In 2012, I was a PMIC Applications Engineer at a large fabless semiconductor company. I lead my colleague and I to develop a PMIC evaluation board complete with an extensive interative GUI.
The PMIC itself was very complicated and had so many functions. It had USB charging, many buck regulators, many linear regulators, LED drivers, ADC inputs, GPIO pins, a keyboard matrix scanner and a Battery Management System (fuel gauge).
Plus, the regulator voltages, configuration and logic, everything was register programmable; it had no external programming resistors or dividers.
An Eval Board To Understand and Test the PMIC
As a Senior Applications Engineer, I was tasked to write the customer-facing datasheet for this massive chip. It was really tricky to figure out how all the functions worked, what bits controlled what, and how all these functions interacted just from talking to IC designers and reading design docs (many were preliminary).
So I had the idea to make a very extensive evaluation system for it, including a GUI to control and demonstrate all the features and functions on the chip. This helped me write the datasheet because I could test what I was writing immediately on the eval board.
But everyone also wanted a board. Applications Engineers could emulate customers setup and help them debug issues, both internal and external firmware engineers writing code could try various register settings interactively. And all you needed was a PC and power supply.
Quite a number of these eval boards were made and sent to various departments as well as to key external customers.
My first extensive GUI app
GUI and event driven programming were new to me at the time. An engineer from a different department gave me a Visual Basic book (circa 2012) and I learned how to use Visual Basic on Windows and write using event-driven code instead of procedural programming.
I was proud of this GUI. I took the event-driven feature to heart so not only did it allow you to control every feature interactively but it also showed real-time readings. Every status bit, the voltage of every regulator, battery and charger and the frequency of every clock output were all updated in real-time on the GUI.
Microchip Microcontroller
Between the PC and eval board, I made a custom USB interface using a PIC Microcontroller. I used MPLAB and wrote in C using the Microchip’s HAL.
Xilinx and Verilog
The PMIC was controlled using the company’s proprietary serial bus. The challenge was that this ran at 9.6 Mbps, way too fast to bit-bang with a low-cost microcontroller of the era.
This was probably the biggest technical hurdle. Discrete logic would have been a horrible and brittle design. I settled on using a Xilinx CPLD because it was simpler (non-volatile) and a full FPGA was not needed. I ran though Xilinx tutorials and test projects and taught myself Verilog. (I later took an official FPGA class at the university extension and got an A.)

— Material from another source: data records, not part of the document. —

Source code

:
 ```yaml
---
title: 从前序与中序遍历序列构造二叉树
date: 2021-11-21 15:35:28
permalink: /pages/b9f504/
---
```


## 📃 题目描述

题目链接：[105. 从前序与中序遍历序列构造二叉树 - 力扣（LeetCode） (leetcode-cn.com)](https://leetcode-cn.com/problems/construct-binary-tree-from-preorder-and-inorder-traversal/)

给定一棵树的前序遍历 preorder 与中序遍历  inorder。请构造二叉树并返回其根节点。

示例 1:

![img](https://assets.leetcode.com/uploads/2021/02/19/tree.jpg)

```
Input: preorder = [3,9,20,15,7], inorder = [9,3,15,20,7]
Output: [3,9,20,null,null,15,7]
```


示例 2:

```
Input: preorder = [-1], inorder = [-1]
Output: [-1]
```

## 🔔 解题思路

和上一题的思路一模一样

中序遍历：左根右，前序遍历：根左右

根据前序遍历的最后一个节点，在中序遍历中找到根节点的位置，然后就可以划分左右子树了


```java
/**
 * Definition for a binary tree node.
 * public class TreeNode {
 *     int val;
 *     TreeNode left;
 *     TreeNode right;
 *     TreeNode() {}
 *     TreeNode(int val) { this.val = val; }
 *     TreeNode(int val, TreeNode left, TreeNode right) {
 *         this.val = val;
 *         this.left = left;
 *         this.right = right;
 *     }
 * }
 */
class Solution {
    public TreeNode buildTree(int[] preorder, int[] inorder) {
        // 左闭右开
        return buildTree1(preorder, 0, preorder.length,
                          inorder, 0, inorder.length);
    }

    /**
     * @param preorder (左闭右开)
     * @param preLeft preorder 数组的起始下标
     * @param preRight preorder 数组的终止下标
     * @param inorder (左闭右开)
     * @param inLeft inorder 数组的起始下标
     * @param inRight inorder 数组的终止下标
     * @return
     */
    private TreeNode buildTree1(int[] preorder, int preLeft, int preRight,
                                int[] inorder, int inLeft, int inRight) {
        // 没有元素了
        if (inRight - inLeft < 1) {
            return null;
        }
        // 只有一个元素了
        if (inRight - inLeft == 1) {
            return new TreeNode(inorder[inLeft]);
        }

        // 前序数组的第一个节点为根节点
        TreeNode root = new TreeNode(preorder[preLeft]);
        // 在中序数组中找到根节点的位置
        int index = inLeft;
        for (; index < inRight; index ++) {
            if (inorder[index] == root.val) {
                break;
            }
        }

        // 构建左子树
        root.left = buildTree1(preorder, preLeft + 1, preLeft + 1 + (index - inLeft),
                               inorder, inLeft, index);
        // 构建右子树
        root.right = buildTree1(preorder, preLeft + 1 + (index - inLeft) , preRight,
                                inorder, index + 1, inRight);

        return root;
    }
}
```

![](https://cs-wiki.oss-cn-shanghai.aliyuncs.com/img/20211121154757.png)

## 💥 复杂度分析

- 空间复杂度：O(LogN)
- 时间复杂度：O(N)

I came up with a simple design where the MCU could serially load a buffer, a string of shift registers, at its leisure. Once the correct number of bits were in, it sent the packet to the PMIC at 9.6 Mbps.
Along the way, if the packet was a read, it picked up the serial data from the PMIC and stored it into a string of shift registers.
The MCU could then serially read the data from the PMIC at its leisure.
A Useful Block
The MCU and CPLD portion of this design turned out to be a boon for another team who needed a simple way to control their RF chip with the same proprietary serial bus protocol. They incorporated it into their own RFIC eval board.